From 1956 to 1959, Bernie attended James Madison High School in his working-class Brooklyn neighborhood. The school has educated many notable individuals, including Ruth Bader Ginsberg, Carole King, Senator Chuck Schumer, and Bernie. The “Wall of Distinction”[1] on campus recognizes 60 notable alumni in politics, theater, sports, and science; and boasts four Nobel Prize winners.
“Chuck Schumer said James Madison was two schools: The school of academics and the school of street smarts. It’s a school where kids bounce off each other for four years and get smart in every way of life,” said Dick Kossoff, a James Madison alum (class of 1953) who credits the parents for pushing their children to study hard and achieve the “American Dream” they had missed themselves. Kossoff remembers the school being a “typical New York mix” of Jewish, Irish and Italian children when he attended.[2]
“Left-leaning, progressive, political thought was “in the air,” said Walter Block, a leading libertarian economist and a contemporary at James Madison. Block also ran on the track team with Sanders. “Most of our grandparents and parents had escaped either from Hitler or the Soviet Union,” Block said. “Everyone just took that view.”[2]

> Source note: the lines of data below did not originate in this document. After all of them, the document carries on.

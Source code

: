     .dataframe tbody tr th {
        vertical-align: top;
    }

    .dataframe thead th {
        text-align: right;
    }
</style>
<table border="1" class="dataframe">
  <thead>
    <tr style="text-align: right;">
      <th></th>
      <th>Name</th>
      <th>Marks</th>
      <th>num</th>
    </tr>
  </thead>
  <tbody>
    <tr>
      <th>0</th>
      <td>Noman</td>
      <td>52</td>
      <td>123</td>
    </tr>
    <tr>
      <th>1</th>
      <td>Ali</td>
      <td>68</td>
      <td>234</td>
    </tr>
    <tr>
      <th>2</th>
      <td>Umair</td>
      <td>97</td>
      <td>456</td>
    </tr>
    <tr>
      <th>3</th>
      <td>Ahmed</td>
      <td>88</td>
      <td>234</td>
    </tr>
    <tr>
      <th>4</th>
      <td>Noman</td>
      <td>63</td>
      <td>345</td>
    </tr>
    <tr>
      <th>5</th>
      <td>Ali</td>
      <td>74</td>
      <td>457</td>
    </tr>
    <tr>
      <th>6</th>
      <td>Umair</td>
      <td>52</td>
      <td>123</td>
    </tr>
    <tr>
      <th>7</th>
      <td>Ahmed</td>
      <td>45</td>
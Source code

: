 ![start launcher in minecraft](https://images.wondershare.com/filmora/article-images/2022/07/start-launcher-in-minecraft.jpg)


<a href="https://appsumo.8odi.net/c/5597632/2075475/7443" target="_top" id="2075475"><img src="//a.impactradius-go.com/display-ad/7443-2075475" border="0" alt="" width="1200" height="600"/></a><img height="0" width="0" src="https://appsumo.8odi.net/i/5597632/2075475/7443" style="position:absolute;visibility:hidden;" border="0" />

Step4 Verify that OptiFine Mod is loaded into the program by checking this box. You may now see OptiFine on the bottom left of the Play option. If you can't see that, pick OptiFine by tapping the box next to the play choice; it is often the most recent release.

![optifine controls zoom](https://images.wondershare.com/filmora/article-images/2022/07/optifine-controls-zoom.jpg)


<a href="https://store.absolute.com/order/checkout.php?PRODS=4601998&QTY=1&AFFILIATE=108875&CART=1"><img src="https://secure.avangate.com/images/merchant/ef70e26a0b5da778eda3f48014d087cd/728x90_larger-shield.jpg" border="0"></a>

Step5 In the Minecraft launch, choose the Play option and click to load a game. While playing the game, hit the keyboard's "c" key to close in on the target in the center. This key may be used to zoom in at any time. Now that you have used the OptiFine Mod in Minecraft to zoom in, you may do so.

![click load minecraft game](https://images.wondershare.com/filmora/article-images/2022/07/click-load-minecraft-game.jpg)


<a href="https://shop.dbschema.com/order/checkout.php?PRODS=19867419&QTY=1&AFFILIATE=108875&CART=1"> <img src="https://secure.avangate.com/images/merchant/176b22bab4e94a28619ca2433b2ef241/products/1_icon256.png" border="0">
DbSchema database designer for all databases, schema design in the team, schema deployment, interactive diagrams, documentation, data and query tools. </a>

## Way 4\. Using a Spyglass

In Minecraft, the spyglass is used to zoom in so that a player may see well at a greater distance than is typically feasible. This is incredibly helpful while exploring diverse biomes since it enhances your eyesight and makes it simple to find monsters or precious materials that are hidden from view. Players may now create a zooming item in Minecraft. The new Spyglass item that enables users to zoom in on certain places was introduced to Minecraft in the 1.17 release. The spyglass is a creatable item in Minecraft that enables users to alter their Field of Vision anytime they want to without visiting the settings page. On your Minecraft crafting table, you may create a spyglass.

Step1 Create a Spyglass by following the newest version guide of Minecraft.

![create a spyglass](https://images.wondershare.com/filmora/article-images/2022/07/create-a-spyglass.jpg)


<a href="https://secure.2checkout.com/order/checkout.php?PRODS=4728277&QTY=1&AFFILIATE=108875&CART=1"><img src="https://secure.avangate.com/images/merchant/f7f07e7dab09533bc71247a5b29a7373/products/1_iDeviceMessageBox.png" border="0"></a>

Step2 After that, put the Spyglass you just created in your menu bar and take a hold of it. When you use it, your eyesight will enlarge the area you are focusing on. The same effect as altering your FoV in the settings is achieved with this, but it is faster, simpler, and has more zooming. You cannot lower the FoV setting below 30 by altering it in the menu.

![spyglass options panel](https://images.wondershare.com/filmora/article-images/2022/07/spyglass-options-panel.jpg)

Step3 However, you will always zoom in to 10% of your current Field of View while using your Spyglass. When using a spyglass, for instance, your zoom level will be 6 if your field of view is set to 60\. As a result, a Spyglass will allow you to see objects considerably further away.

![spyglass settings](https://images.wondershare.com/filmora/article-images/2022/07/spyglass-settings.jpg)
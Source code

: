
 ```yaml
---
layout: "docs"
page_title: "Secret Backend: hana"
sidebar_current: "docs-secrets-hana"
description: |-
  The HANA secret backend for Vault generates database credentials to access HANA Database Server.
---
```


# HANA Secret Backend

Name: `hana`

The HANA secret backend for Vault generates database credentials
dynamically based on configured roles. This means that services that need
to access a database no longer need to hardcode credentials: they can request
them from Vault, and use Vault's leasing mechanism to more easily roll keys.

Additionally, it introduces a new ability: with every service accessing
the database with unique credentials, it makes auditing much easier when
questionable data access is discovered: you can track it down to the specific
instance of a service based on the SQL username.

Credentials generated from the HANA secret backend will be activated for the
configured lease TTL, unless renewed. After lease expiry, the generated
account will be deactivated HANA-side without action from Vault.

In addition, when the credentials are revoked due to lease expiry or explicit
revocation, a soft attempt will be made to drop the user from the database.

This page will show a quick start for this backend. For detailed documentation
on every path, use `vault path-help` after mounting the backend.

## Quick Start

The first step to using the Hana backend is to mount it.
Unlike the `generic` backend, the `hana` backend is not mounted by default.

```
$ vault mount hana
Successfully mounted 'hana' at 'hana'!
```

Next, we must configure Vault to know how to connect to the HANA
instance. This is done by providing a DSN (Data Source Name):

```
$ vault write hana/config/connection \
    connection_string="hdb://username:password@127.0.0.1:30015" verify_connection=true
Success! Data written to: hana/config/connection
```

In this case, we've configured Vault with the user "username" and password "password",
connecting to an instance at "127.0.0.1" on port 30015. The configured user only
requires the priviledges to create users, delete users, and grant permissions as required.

In high school, Bernie entered politics for the first time. He ran for student body president with a campaign to aid Korean War orphans, proposing a scholarship program for students whose families had been torn apart due to the conflict. Although he lost the election, his proposals were enacted, and he became active in the school’s fundraising for the orphans – including enlisting his fellow candidates to organize a charity basketball game to set up the scholarship fund.
Bernie joined James Madison’s track team and became a champion long-distance runner. As a teen, those long-distance running skills prepared him for a future where he outpaced people half his age on the presidential campaign trail.
He also ran with heart, which is demonstrated in this story by his former classmate, Economist Stephen Slavin, who ran track with him. “One of the best runners in the city,” he says of Bernie and shared a story he thought spoke to the character of the self-declared socialist even then:[3]
“In those days when two runners from one school competed, they would almost always finish together. Bernie had already won a few races, and this other guy had never won a race in his life,” Slavin explained. “So the two of them were finishing together, and Bernie just pushed him ahead and let him finish first. I mean, that’s the kind of guy he was,” said Slavin. “Never boastful, and he had a lot to boast about.”[3]
Slavin graduated from James Madison in 1959 as well. He and Bernie later became roommates while briefly attending Brooklyn College together, only a few minutes from their old high school. Slavin said Sanders could not have told him where he would be now but remembers seeing his conscience forming as a teenager. Even after defeats – not making the prestigious basketball team and losing the election for class president – the future Senator from Vermont and Democratic presidential candidate was resilient and still found his way to make an impact.[4]